On 7/27/20 1:09 PM, Qu Wenruo wrote:
> 
> 
> On 2020/7/25 下午10:24, Hans van Kranenburg wrote:
>> Hi,
>>
>> I have a filesystem here that I'm filling up with data from elsewhere.
>> Most of it is done by rsync, and part by send/receive. So, receiving
>> data over the network, and then writing the files to disk. There can be
>> a dozen of these processes running in parallel.
>>
>> Now, when doing so, the kworker/u16:X+flush-btrfs-2 process (with
>> varying X) often is using nearly 100% cpu, while enormously slowing down
>> disk writes. This shows as disk IO wait for the rsync and btrfs receive
>> processes.
> 
> The name is in fact pretty strange.
> It doesn't follow the btrfs workqueue names.
> 
> There are two type of kernel threads used by btrfs:
>   [...]
> 
> As you can see, there is no one named like "flush-btrfs".

Well, I do have a kernel thread named kworker/u16:7-flush-btrfs-2 here,
currently. ;]

> Thus I guess it's from other part of the stack.
> 
> Also, the calltrace also shows that, that kernel thread is only doing
> page writeback, which calls back to the page write hooks of btrfs.
> 
> So I guess it may not be btrfs, but something else trying to do all the
> writeback.

Yes, so, from the writeback path it re-enters btrfs code, right?

> But still, the CPU usage is still a problem, it shouldn't cost so much
> CPU time just writing back pages from btrfs.

It's find_free_extent which is the culprit.

>> [...]
>>
>> It's clearly kworker/u16:X+flush-btrfs-2 which is the bottleneck here.
>>
>> I just did a 'perf record -g -a sleep 60' while disk writes were down to
>> under 1MiB (!) per second and then 'perf report'. Attached some 'screen
>> shot' of it. Also attached an example of what nmon shows to give an idea
>> about the situation.
>>
>> If the kworker/u16:X+flush-btrfs-2 cpu usage decreases, I immediately
>> see network and disk write speed ramping up, easily over 200 MiB/s,
>> until it soon plummets again.
>>
>> I see the same behavior with a recent 4.19 kernel and with 5.7.6 (which
>> is booted now).
>>
>> So, what I'm looking for is:
>> * Does anyone else see this happen when doing a lot of concurrent writes?
>> * What does this flush thing do?
>> * Why is it using 100% cpu all the time?
>> * How can I debug this more?
> 
> bcc based runtime probes I guess?
> 
> Since it's almost a dead CPU burner loop, regular sleep based lockup
> detector won't help much.

Here's a flame graph of 180 seconds, taken from the kernel thread pid:

https://syrinx.knorrie.org/~knorrie/btrfs/keep/2020-07-27-perf-kworker-flush-btrfs.svg

> You can try trace events first to see which trace event get executed the
> most frequently, then try to add probe points to pin down the real cause.

From the default collection, I already got the following, a few days
ago, by enabling find_free_extent and btrfs_cow_block:

https://syrinx.knorrie.org/~knorrie/btrfs/keep/2020-07-25-find_free_extent.txt

From the timestamps you can see how long this takes.
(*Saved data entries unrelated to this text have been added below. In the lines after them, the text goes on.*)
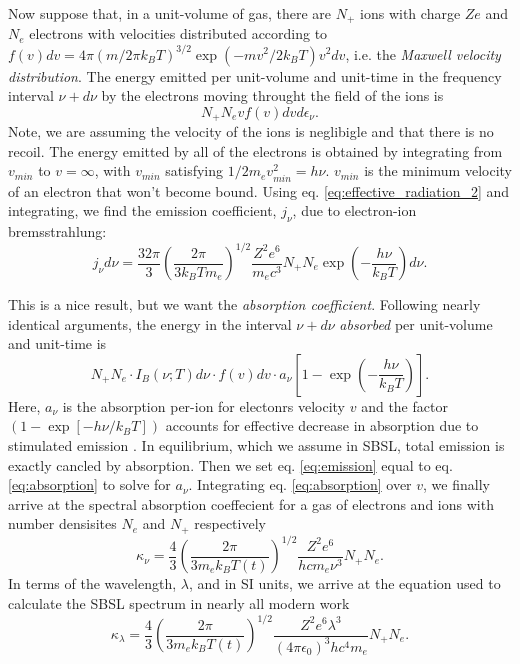 \documentclass[11pt,prb,aps,nofootinbib,superscriptaddress,floatfix]{revtex4-2}
\begin{document}
Now suppose that, in a unit-volume of gas, there are $N_+$ ions with charge $Ze$ and $N_e$ electrons with velocities distributed according to $f(v)dv=4\pi(m/2\pi k_B T)^{3 / 2} \exp(-mv^2 / 2 k_B T) v^2 dv$, i.e. the \emph{Maxwell velocity distribution}. The energy emitted per unit-volume and unit-time in the frequency interval $\nu+d\nu$ by the electrons moving throught the field of the ions is 
\begin{equation}
    N_+ N_e v f(v) dv d\epsilon_\nu.
    \label{eq:emission}
\end{equation}
Note, we are assuming the velocity of the ions is neglibigle and that there is no recoil. The energy emitted by all of the electrons is obtained by integrating from $v_{min}$ to $v=\infty$, with $v_{min}$ satisfying $1/2 m_e v^2_{min}=h\nu$. $v_{min}$ is the minimum velocity of an electron that won't become bound. Using eq. \ref{eq:effective_radiation_2} and integrating, we find the emission coefficient, $j_\nu$, due to electron-ion bremsstrahlung:
\begin{equation}
    j_\nu d \nu=\frac{32\pi}{3}\left( \frac{2\pi}{3k_B T m_e} \right)^{1/2} \frac{Z^2 e^6}{m_e c^3} N_+ N_e \exp\left( -\frac{h\nu}{k_B T} \right)d\nu.
\end{equation}

This is a nice result, but we want the \emph{absorption coefficient}. Following nearly identical arguments, the energy in the interval $\nu+d\nu$ \emph{absorbed} per unit-volume and unit-time is
\begin{equation}
    N_+ N_e \cdot I_B(\nu;T) d\nu \cdot f(v) dv \cdot a_\nu \left[ 1-\exp\left( -\frac{h\nu}{k_B T} \right)\right].
    \label{eq:absorption}
\end{equation}
Here, $a_\nu$ is the absorption per-ion for electonrs velocity $v$ and the factor $(1-\exp[-h\nu/k_B T])$ accounts for effective decrease in absorption due to stimulated emission \cite{zel2002physics}. In equilibrium, which we assume in SBSL, total emission is exactly cancled by absorption. Then we set eq. \ref{eq:emission} equal to eq. \ref{eq:absorption} to solve for $a_\nu$. Integrating eq. \ref{eq:absorption} over $v$, we finally arrive at the spectral absorption coeffecient for a gas of electrons and ions with number densisites $N_e$ and $N_+$ respectively
\begin{equation}
    \kappa_\nu = \frac{4}{3} \left( \frac{2\pi}{3 m_e k_B T(t)} \right)^{1/2} \frac{Z^2 e^6}{h c m_e \nu^3} N_+ N_e .
\end{equation}
In terms of the wavelength, $\lambda$, and in SI units, we arrive at the equation used to calculate the SBSL spectrum in nearly all modern work \cite{hilgenfeldt1999simple,an2006mechanism,an2008spectral,an2009diagnosing}
\begin{equation}
    \kappa_\lambda = \frac{4}{3} \left( \frac{2\pi}{3 m_e k_B T(t)} \right)^{1/2} \frac{Z^2 e^6 \lambda^3}{ (4 \pi \epsilon_0)^3 h c^4 m_e } N_+ N_e .
    \label{eq:absorption_coeff}
\end{equation}
\end{document}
It's not much that
gets done per second.

The spin lock part must be spin_lock(&space_info->lock) because that's
the only one in find_free_extent.

So, what I think is that, like I mentioned on saturday already,
find_free_extent is probably doing things in a really inefficient way,
scanning around for a small single free space gap all the time in a
really expensive way, and doing that over again for each tiny metadata
block or file that needs to be placed somewhere (also notice the
empty_size=0), instead of just throwing all of it on disk after each
other, when it's otherwise slowing down everyone.
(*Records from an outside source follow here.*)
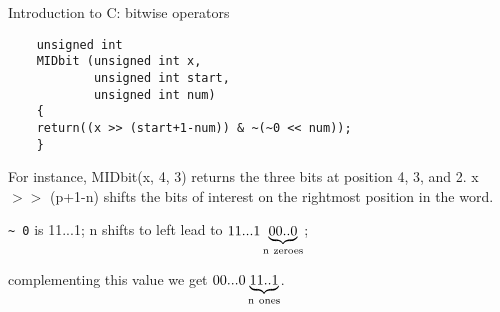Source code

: \begin{frame}[fragile]{Introduction to C: bitwise operators}

\begin{tt}
\begin{verbatim}
    unsigned int
    MIDbit (unsigned int x,
            unsigned int start,
            unsigned int num)
    {
    return((x >> (start+1-num)) & ~(~0 << num));
    }
\end{verbatim}
\end{tt}


\vspace{10pt}

For instance,
MIDbit(x, 4, 3) returns the three bits at position 4, 3, and 2.
x $>>$ (p+1-n) shifts the bits of interest on the rightmost
position in the word.


\vspace{10pt}

{\tt \~{} 0} is 11...1; n shifts to left lead to
$11...1\underbrace{00..0}_{\rm n\ zeroes}$;


\vspace{10pt}

complementing this value
we get
$00...0\underbrace{11..1}_{\rm n\ ones}$.




\end{frame}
And then we have the spin lock part and btrfs_get_block_group, which are
also a significant part of the time spent. All together is the
continuous 100% cpu.

What I *can* try is switch to the ssd_spread option, to force it to do
much more yolo allocation, but I'm afraid this will result in a sudden
blast of metadata block groups getting allocated. Or, maybe try it for a
minute or so and compare the trace pipe output...

> But personally speaking, it's better to shrink the workload, to find a
> minimal workload to reproduce the 100% CPU burn, so that you need less
> probes/time to pindown the problem.

I think I can reproduce it with a single btrfs receive operation, as
long as it has a large amount of small files in it.

Currently I'm almost only copying data onto the filesystem, only data
removals are some targeted dedupe script for known big files that are
identical, but which could not easily be handled by rsync.

So, when find_free_extent wants to write extent tree blocks, it might be
playing outside in the woods all the time, searching around for little
holes that were caused by previous cow operations.

Large files are not a problem, like postgresql database dumps. Copying
them over just runs >200-300M/s without problem, where the read speed of
the old storage I'm moving things off is the bottleneck, actually.

>> * Ultimately, of course... how can we improve this?
>>
>> [...]

I will see if I can experiment a bit with putting more trace points in.

I remember reading around in the extent allocator code, until I got
dizzy from it. Deja vu...

https://www.spinics.net/lists/linux-btrfs/msg70624.html

Thanks
Hans